Astrophysical applications:

Discovering new classes of objects (quasars, gamma-ray bursts)
Anomaly detection (unusual supernovae, transients)
Data compression (large survey data)

Example: Unsupervised vs Supervised

Supervised: “Here are 1000 galaxies labeled as spiral or elliptical. Learn to classify new galaxies.”

Unsupervised: “Here are 1000 unlabeled galaxies. Do they naturally group into categories?”

Unsupervised learning can discover categories we didn’t know existed!

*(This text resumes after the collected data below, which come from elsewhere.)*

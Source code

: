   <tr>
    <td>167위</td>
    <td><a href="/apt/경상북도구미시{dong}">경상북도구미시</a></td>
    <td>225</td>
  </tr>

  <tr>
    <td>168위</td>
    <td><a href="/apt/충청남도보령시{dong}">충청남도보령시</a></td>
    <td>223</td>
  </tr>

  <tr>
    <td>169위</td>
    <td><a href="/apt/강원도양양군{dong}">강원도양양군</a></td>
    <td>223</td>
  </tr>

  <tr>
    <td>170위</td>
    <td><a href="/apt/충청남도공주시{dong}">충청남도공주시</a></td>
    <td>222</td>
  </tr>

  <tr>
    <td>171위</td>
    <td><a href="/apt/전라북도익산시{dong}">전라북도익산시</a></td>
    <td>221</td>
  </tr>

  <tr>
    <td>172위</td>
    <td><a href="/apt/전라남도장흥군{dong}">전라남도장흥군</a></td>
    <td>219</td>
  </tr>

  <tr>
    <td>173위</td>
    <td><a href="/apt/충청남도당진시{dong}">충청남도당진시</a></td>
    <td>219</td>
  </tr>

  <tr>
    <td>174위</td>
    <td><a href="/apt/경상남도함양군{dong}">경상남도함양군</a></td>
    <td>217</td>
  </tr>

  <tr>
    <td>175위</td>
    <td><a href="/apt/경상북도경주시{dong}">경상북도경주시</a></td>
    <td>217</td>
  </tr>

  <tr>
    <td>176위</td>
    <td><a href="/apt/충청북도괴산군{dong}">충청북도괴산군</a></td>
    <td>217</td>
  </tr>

Reinforcement Learning: Learning from Interaction

Setup: Agent interacts with environment, receives rewards

Goal: Learn policy (strategy) that maximizes cumulative reward

Components:

State $s$: Current situation
Action $a$: What agent can do
Reward $r$: Feedback signal
Policy $\pi(a|s)$: Strategy for choosing actions

Astrophysical applications (less common but emerging):

Optimizing telescope scheduling
Adaptive optics control
Gravitational wave detector tuning

Not the focus of this course (supervised learning is most relevant for emulation).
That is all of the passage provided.